Supplied records:
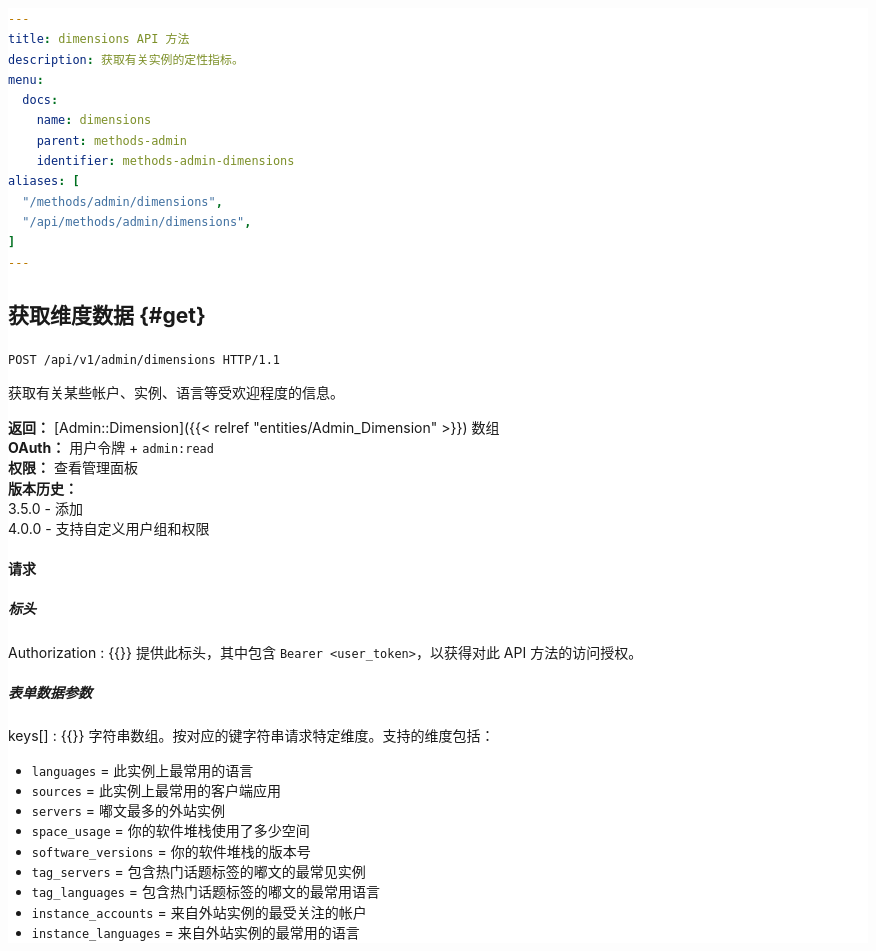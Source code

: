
 ```yaml
---
title: dimensions API 方法
description: 获取有关实例的定性指标。
menu:
  docs:
    name: dimensions
    parent: methods-admin
    identifier: methods-admin-dimensions
aliases: [
  "/methods/admin/dimensions",
  "/api/methods/admin/dimensions",
]
---
```


<style>
#TableOfContents ul ul ul {display: none}
</style>

## 获取维度数据 {#get}

```http
POST /api/v1/admin/dimensions HTTP/1.1
```

获取有关某些帐户、实例、语言等受欢迎程度的信息。

**返回：** [Admin::Dimension]({{< relref "entities/Admin_Dimension" >}}) 数组\
**OAuth：** 用户令牌 + `admin:read`\
**权限：** 查看管理面板\
**版本历史：**\
3.5.0 - 添加\
4.0.0 - 支持自定义用户组和权限

#### 请求

##### 标头

Authorization
: {{<required>}} 提供此标头，其中包含 `Bearer <user_token>`，以获得对此 API 方法的访问授权。

##### 表单数据参数

keys[]
: {{<required>}} 字符串数组。按对应的键字符串请求特定维度。支持的维度包括：
- `languages` = 此实例上最常用的语言
- `sources` = 此实例上最常用的客户端应用
- `servers` = 嘟文最多的外站实例
- `space_usage` = 你的软件堆栈使用了多少空间
- `software_versions` = 你的软件堆栈的版本号
- `tag_servers` = 包含热门话题标签的嘟文的最常见实例
- `tag_languages` = 包含热门话题标签的嘟文的最常用语言
- `instance_accounts` = 来自外站实例的最受关注的帐户
- `instance_languages` = 来自外站实例的最常用的语言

Exercise directions: Look over the listing above. Pick out and copy every line that includes "methods".

Written answer:
    parent: methods-admin
    identifier: methods-admin-dimensions
  "/methods/admin/dimensions",
  "/api/methods/admin/dimensions",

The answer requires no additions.